For many years practice management systems were the most important piece of technology in an adviser business. Post-RDR, while there is now far more focus on the tools that enable advice delivery, practice management systems are still a core part of an adviser tech proposition, and generally provide the foundation on which other services can be built.
By far the dominant player in this sector is Intelliflo which is now generally accepted as having a 50 per cent market share, so they are the natural place to start. Like anyone with such a large market position, they have their detractors, who invariably shout loudly. Google, Apple and Microsoft all face similar problems.
Conversely, I frequently talk to many very happy customers and the continued growth of their market share shows there must be far more happy clients than there are unhappy ones. It is only fair to say Intelliflo have faced some significant challenges in the last few years, from my perspective they have addressed these well.
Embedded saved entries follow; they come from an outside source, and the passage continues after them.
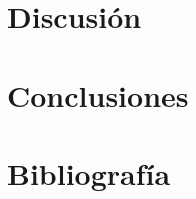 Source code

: \documentclass[runningheads]{llncs}
\begin{document}
    \section{Discusión}
    \section{Conclusiones}

    \section*{Bibliografía}
\end{document}
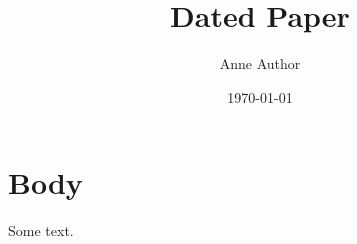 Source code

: \documentclass{article}
\title{Dated Paper}
\author{Anne Author}
\date{\today}
\begin{document}
\maketitle
\section{Body}
Some text.
\end{document}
For example, the time taken for pages to render was an issue 18 months ago. Since the company re-platformed their technology to Amazon Web Services they now score exceptionally highly in this area. Apdex is a global standard in this area where a score of between 1.00 and 0.94 is considered excellent. Consistently this year Intelliflo have scored 0.95.
During this year, Intelliflo have advanced their data intelligence tools to provide more adviser dashboards. This includes two very exciting external technologies, the machine learning, powered Amazon QuickSight business intelligence engine and Snowflake, a cloud-based data platform that I'm hearing a lot of people I respect getting very excited about.
In addition, I’m told in the last couple of years Intelliflo have rewritten 8 million lines of code in the product. Some of their competitors suggest Intelliflo is "old technology" but to me this suggests a significant ongoing investment in continuously refreshing the platform. In recent weeks I have heard very good things from beta testers of their new financial forecast tool, a light version of Intelliflo Planning, which will be available accessible through their client portal next year.
Their big announcement in 2023 has been the “AdviceTech as a Platform” wealthlink partnership with SS&C, which I understand they are on time to deliver early next year. This will be a huge step forward for their users. The arrangement has significant nuances compared to earlier ATP propositions, which I mention below, but these are to facilitate the arrangement with SS&C as the platform operator and are not anything that should concern advisers.
In the past what most advisers really bought a practice management system for was the core accounting capabilities and that is where Intelliflo has been king for many years. It was the same feature that really drove the growth of the previous dominant practice management system, the now shuttered Adviser Office system originally grown by 1st Software. Looking to the future I see significant changes in the ways advice firms will construct their charges, and the technology they will need to change this coming over the next few years, and that is an issue any firm wanting to continue as a market leader should keep an eye on, but that is an issue for another day.